You find our sbatch files in the `sbatch` folder and our Python code in the `src` folder. Feel free to contact us if you face any issues!

Feel free to contact us for any issues or questions. If you intend to use our models without re-training or performing our evaluation, we are happy to inform you that they will be released on Huggingface soon. 

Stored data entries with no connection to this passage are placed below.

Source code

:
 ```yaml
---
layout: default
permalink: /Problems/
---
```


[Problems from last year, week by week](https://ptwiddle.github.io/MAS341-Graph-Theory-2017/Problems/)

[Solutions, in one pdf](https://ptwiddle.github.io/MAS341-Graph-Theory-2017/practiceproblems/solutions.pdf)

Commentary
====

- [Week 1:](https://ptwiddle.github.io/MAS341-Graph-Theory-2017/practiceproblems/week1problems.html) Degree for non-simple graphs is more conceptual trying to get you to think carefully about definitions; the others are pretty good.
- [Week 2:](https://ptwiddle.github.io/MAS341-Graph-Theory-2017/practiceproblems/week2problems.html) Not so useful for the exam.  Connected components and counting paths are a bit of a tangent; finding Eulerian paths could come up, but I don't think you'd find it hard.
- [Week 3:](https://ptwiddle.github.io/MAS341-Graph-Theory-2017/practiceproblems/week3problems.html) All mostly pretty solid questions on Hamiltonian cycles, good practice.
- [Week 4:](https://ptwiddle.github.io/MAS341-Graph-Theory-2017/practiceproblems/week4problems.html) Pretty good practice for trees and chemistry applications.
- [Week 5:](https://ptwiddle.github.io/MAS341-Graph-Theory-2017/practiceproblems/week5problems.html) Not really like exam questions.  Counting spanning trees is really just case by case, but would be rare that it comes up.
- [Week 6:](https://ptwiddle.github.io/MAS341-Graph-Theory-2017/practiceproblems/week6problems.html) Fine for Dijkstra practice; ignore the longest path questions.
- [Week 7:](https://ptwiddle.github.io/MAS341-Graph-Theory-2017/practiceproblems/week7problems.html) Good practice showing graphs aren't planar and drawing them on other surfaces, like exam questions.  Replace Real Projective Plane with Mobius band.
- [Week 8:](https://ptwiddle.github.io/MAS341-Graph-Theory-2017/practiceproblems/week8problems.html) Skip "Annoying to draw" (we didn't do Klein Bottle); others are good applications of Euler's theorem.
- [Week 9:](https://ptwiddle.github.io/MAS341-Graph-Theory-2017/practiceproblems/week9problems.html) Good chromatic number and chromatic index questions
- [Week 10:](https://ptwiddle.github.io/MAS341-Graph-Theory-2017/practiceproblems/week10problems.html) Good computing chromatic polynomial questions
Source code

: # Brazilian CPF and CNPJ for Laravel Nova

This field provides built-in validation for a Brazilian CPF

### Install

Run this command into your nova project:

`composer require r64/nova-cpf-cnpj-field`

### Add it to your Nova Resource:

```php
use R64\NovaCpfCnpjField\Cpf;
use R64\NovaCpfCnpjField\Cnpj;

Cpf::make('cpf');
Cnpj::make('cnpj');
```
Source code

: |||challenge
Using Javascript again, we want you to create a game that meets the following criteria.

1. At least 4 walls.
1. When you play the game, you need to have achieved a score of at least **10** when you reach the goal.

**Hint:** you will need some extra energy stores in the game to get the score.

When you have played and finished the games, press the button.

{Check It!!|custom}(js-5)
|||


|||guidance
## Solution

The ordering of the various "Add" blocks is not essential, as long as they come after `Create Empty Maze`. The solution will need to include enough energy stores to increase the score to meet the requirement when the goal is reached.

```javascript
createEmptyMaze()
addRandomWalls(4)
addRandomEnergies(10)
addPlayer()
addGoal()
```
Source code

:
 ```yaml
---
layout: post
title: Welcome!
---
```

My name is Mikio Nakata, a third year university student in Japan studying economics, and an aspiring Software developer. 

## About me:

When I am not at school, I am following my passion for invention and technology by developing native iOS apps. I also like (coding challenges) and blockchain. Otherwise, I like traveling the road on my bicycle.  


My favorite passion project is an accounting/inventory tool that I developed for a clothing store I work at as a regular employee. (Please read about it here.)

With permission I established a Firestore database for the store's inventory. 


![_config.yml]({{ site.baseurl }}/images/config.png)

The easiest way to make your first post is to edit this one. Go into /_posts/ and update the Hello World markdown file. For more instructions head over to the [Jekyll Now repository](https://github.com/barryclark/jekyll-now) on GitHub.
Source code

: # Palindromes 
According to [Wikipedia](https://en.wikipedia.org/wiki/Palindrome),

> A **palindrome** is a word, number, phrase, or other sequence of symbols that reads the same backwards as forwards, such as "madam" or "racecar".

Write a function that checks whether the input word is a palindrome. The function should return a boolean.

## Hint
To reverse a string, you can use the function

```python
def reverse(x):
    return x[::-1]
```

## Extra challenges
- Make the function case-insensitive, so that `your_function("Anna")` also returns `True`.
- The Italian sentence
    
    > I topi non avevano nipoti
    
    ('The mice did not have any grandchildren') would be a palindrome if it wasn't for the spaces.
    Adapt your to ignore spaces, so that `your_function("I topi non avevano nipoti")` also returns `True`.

NOTE: when not explicitly set, we used default parameters in each script

### Download data
Download data used in <a href="https://aclanthology.org/2023.acl-long.176/">previous work</a> . 
```bash 
sbatch sbatch/download.sh
```

### Fine-tuning
Fine-tune meta Llama models. This command will execute several fine-tuning with different parameters. 
```bash 
bash sbatch/finetuning_batch.sh
```

### Generation
Generate definitions for all the Definition Generation, Word-in-Context, Word Sense Induction, and Lexical Semantic Change tasks. These commands will execute several script. 
```bash 
bash sbatch/generation_batch.sh # DG llamadictionary
```
```bash 
bash sbatch/t5_generation_batch.sh # DG flan-t5
```
```bash 
bash sbatch/generation_batch_wic.sh # WiC llamadictionary and flan-t5
```
```bash 
bash sbatch/generation_batch_lsc.sh # WSI-LSC llamadictionary and flan-t5
```

##### Evaluation and results
Evaluate the use of definition embeddings for all the Definition Generation, Word-in-Context, Word Sense Induction, and Lexical Semantic Change tasks. These commands will execute several script. Multiple SBERT models are tested and different settings (e.g., different sentence length / short word removal for LSC-WSI).

```bash 
bash sbatch/evaluation_batch.sh # DG llamadictionary and flan-t5
```
```bash 
bash sbatch/wic_evaluation.sh # multiple sbert models
```
```bash 
bash sbatch/wsi-lsc_evaluation.sh # multiple sbert models
```

### Our generated definitions and results
To print the evaluation result we obtained on the Definition Generation task, run:
```python 
python src/print_dg_scores.py
```
To make the plot in our paper:
```python 
python src/lora_plot.py --qlora --metric bertscore
python src/lora_plot.py --qlora --metric nltk_bleu
python src/lora_plot.py --lora --metric bertscore
python src/lora_plot.py --lora --metric nltk_bleu
python src/wic_plot.py
python src/wsi_plot.py
python src/lsc_plot.py
```

Our results are available in the `research-output` folder, while the downloaded and processed datasets will be available (after running our script) in the `datasets`, `wic`, and `dwug_en` folders. Note that the: `*answers` folders contain generated definitions for each line in the considered datasets, `*evaluation` folderds contain the scores for each metric considered in the DG task.